Well, I'm learning all kinds of stuff on this thread. Thanks for starting it, Piel.
SusanBeth, I am very sorry that you lost your husband at such a young age. (I don't know how old you are but I am going by the fact that you have children still in school.) The role of a single surviving parent is an awesome task.
I wanted to comment about the example that Flora MacDonald mentioned, about the supervisor who used the term "400 pound gorilla," and also about Ptichka's recalling of the movie
Human Strain in which the protagonist got in trouble over an unfortunate use of the word "spook."
To me, this sort of situation is dead easy. If you say something without meaning any harm by it, and then another person comes up afterward and says. "You know, Mathman, I was offended by your choice of language," -- well, all you have to say is, "Oh, I'm sorry, I didn't mean to offend anyone."
Hey, Piel, my great-great-great-great grandfather lived in West Virginia at the time of the Revolutionary War. He was a major in the Virginia militia (this was before West Virginia became a separate state), and he fought on the western frontier against the Shawnee, Mingos, Wyandots, Miamis and other native nations who were stirred up by the British to harass the settlers.
In one battle he tried to hide behind a tree, but the tree was too small and his elbow stuck out, and he was wounded on the elbow and had to go back home. They even made a popular song about this incident.
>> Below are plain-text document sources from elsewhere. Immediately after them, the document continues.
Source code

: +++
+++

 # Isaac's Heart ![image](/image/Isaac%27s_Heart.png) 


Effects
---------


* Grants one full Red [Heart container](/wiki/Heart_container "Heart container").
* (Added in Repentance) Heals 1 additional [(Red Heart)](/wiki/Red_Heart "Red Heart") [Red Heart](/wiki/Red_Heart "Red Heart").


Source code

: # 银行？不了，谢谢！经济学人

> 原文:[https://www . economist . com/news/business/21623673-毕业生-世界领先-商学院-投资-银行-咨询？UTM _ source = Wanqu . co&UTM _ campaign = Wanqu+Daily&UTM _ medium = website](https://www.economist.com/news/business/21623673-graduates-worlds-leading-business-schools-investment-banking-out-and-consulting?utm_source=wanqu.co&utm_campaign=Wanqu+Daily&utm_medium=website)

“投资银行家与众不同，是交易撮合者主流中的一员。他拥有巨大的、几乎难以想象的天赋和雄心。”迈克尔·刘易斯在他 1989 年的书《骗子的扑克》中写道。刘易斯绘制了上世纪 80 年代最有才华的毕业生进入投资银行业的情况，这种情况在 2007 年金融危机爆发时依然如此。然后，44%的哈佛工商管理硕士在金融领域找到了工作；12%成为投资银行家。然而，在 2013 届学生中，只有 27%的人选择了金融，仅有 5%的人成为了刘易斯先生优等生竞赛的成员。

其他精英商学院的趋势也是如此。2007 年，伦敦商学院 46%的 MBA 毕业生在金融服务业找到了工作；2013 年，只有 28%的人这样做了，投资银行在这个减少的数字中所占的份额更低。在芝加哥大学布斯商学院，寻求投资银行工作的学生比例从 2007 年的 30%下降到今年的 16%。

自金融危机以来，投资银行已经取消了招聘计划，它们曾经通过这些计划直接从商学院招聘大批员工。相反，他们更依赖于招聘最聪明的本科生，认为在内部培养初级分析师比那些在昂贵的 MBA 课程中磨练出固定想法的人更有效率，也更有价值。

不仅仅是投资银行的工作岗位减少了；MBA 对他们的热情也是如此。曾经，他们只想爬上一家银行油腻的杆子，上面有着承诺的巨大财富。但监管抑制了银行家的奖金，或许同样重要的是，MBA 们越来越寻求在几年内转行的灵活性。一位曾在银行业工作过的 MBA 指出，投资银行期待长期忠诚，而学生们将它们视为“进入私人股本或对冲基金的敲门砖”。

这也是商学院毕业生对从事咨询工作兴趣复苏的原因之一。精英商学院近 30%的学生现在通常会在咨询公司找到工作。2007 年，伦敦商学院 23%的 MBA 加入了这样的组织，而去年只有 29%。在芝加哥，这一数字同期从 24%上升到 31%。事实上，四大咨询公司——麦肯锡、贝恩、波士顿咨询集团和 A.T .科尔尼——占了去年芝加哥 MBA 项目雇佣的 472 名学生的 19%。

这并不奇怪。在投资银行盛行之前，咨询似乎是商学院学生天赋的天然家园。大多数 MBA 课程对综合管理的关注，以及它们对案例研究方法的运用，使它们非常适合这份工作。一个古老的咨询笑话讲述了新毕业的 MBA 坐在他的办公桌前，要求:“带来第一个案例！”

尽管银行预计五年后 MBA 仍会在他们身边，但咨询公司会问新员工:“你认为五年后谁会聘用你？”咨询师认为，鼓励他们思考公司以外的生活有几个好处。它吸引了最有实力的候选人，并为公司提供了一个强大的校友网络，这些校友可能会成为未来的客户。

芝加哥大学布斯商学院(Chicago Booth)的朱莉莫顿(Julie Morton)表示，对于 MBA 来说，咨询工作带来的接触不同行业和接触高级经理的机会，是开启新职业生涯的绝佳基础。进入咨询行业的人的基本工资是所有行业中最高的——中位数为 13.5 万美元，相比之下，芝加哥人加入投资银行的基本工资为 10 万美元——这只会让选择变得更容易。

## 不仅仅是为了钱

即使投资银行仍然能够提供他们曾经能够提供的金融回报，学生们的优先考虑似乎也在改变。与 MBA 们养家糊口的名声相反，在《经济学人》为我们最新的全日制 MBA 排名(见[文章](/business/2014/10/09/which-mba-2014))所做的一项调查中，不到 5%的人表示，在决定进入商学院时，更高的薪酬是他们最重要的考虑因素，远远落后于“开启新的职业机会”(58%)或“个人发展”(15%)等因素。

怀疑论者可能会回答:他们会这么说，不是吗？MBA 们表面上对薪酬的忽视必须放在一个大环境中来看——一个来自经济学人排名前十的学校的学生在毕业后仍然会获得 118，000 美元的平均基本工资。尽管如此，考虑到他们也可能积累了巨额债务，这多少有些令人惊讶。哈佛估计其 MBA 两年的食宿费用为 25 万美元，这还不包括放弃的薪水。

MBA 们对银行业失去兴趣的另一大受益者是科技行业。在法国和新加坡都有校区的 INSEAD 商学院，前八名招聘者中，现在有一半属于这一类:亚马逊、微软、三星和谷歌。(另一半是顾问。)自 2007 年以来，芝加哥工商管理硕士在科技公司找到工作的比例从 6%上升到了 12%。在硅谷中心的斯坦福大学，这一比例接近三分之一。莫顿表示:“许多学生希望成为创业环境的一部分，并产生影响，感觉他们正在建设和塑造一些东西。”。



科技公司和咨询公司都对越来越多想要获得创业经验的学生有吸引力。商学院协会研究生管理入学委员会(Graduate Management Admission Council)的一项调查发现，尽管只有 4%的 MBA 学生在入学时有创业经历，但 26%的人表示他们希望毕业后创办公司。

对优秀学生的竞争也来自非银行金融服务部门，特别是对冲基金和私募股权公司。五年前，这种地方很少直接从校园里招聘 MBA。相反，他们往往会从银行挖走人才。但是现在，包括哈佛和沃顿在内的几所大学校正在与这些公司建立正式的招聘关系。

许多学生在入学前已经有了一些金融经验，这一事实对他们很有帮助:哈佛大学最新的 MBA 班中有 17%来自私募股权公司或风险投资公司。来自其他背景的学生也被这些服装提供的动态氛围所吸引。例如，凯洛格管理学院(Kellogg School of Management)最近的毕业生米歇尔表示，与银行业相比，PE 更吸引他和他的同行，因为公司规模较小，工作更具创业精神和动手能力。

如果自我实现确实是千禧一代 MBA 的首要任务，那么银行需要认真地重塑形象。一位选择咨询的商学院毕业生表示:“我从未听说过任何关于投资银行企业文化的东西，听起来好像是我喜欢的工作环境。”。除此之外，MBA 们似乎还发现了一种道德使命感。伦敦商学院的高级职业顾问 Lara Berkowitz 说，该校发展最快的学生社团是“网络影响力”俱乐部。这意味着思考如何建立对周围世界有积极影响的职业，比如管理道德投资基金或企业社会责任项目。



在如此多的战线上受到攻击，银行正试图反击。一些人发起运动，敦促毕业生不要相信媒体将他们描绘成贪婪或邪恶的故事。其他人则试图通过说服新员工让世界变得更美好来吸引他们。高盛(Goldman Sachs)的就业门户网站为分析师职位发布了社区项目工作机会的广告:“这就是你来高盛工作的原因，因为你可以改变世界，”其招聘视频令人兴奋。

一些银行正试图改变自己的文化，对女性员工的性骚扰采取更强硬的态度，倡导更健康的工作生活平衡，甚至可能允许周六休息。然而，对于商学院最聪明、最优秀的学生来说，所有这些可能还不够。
He was also involved in the "war" between Pennsylvania and Virginia over control of the Pittsburgh area. The Pennsylvanians based their claim on having bought the land for 10,000 Spanish dollars from the Iriqois, while the claim of the Virginians was based on the original 1604 charter from the King of England. Virginia also claimed Kentucky -- Kain-tuc-kee, "dark and bloody ground" -- under the same charter.
In 1778 Major James B. and a bunch of the Virginia boys left Kentucky heading for Detroit to attack the British fort there, which was commanded by Colonel John Hamilton, the "hair-buyer colonel." Unfortunately they started out in November, and about half-way across Ohio winter set in, so they had to disband and try to make it back home the best way they could.
His son later moved "out West" to Indiana as a cicuit-riding minister; he donated his farm land to the new city of Indianapolis for some of their municiple buildings.